Team 4 Project of the CyberTraining program at UMBC in 2019 (http://cybertraining.umbc.edu/)
Title: Deep Learning Based Mineral Dust Detection and Feature Selection
Team members: Ping Hou, Peng Wu
Mentors: Aryya Gangopadhyay
Abstract: Dust storm affects human health and the environment. In this study, we develop deep learning models to identify dust from cloud and surface using MODIS observations and CALIPSO data. We also identified the best subset of channels for dust detection by a shuffling procedure and a genetic algorithm. Results show the important features determined by the two methods are very similar. And the genetic algorithm selected a subset of features that have a comparable performance with the model with all features, proving the effectiveness of the genetic algorithm. The chosen subset will reduce future data collection efforts for dust detection.
Structures of implementation:
"data_preprocessing.py" contains the code for preprocessing the data.
"march2014_new.npy" is the output data of "data_preprocessing.py" and the input data of "Deeplearning_dust_detection_march2014.ipynb" and "Deeplearning_dust_detection_feature_selection_parallel.py"
"Deeplearning_dust_detection_march2014.ipynb" contains the deep learning model we developed based on CALIPSO data in march 2014. It also has the code for the shuffling procedure to identify the importance of features.
"Deeplearning_dust_detection_feature_selection_parallel.py" and "run_parallel.slurm" are the codes for feature selection using a genetic algorithm to select a subset of features for duct detection.

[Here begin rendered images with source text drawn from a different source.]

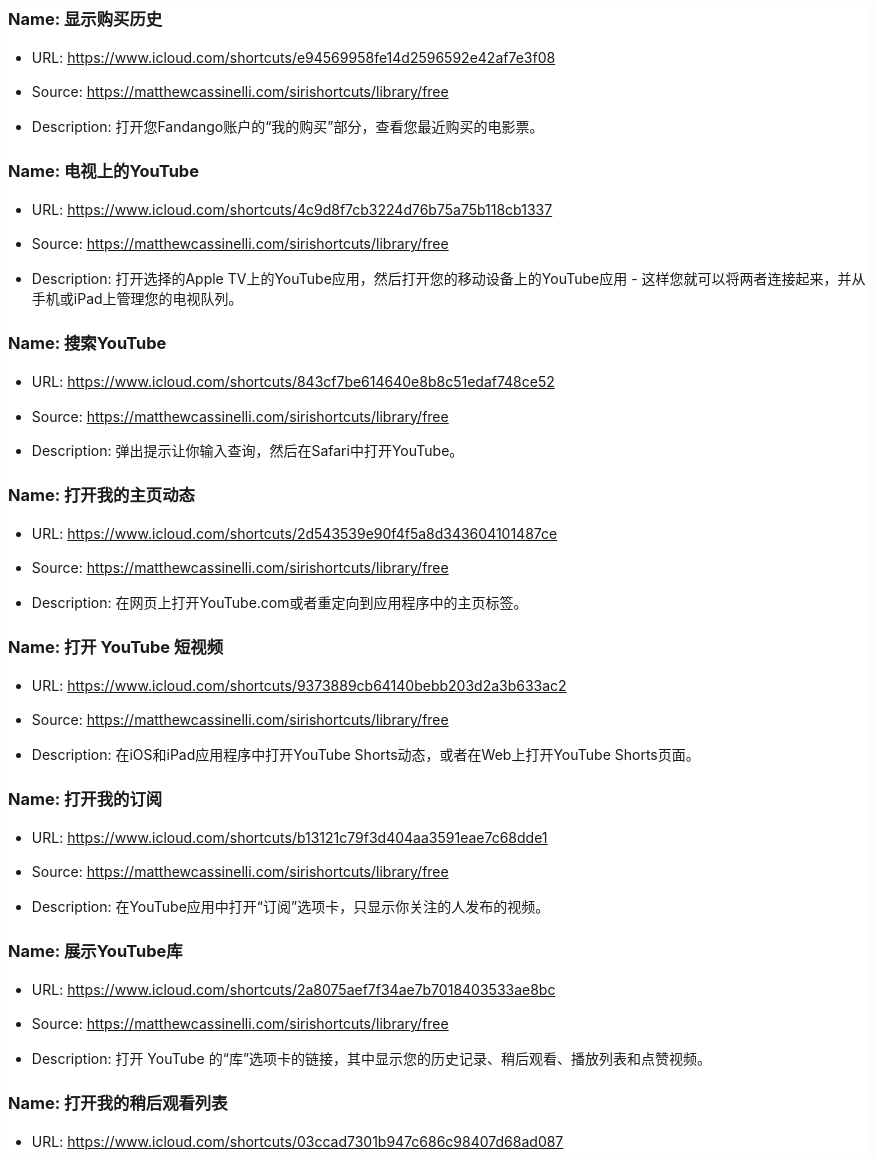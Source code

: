 ### Name: 显示购买历史

- URL: https://www.icloud.com/shortcuts/e94569958fe14d2596592e42af7e3f08

- Source: https://matthewcassinelli.com/sirishortcuts/library/free

- Description: 打开您Fandango账户的“我的购买”部分，查看您最近购买的电影票。

### Name: 电视上的YouTube

- URL: https://www.icloud.com/shortcuts/4c9d8f7cb3224d76b75a75b118cb1337

- Source: https://matthewcassinelli.com/sirishortcuts/library/free

- Description: 打开选择的Apple TV上的YouTube应用，然后打开您的移动设备上的YouTube应用 - 这样您就可以将两者连接起来，并从手机或iPad上管理您的电视队列。

### Name: 搜索YouTube

- URL: https://www.icloud.com/shortcuts/843cf7be614640e8b8c51edaf748ce52

- Source: https://matthewcassinelli.com/sirishortcuts/library/free

- Description: 弹出提示让你输入查询，然后在Safari中打开YouTube。

### Name: 打开我的主页动态

- URL: https://www.icloud.com/shortcuts/2d543539e90f4f5a8d343604101487ce

- Source: https://matthewcassinelli.com/sirishortcuts/library/free

- Description: 在网页上打开YouTube.com或者重定向到应用程序中的主页标签。

### Name: 打开 YouTube 短视频

- URL: https://www.icloud.com/shortcuts/9373889cb64140bebb203d2a3b633ac2

- Source: https://matthewcassinelli.com/sirishortcuts/library/free

- Description: 在iOS和iPad应用程序中打开YouTube Shorts动态，或者在Web上打开YouTube Shorts页面。

### Name: 打开我的订阅

- URL: https://www.icloud.com/shortcuts/b13121c79f3d404aa3591eae7c68dde1

- Source: https://matthewcassinelli.com/sirishortcuts/library/free

- Description: 在YouTube应用中打开“订阅”选项卡，只显示你关注的人发布的视频。

### Name: 展示YouTube库

- URL: https://www.icloud.com/shortcuts/2a8075aef7f34ae7b7018403533ae8bc

- Source: https://matthewcassinelli.com/sirishortcuts/library/free

- Description: 打开 YouTube 的“库”选项卡的链接，其中显示您的历史记录、稍后观看、播放列表和点赞视频。

### Name: 打开我的稍后观看列表

- URL: https://www.icloud.com/shortcuts/03ccad7301b947c686c98407d68ad087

Instructions on how to run the code
Uuser can run "data_preprocessing.py" on Taki.
Users can run "Deeplearning_dust_detection_march2014.ipynb" on Jupyter notebook.
Users can run "Deeplearning_dust_detection_feature_selection_parallel.py" by "run_parallel.slurm" on Taki. Users can change the parameters (e.g.,the population size, the number of generations) at the begnining of the code.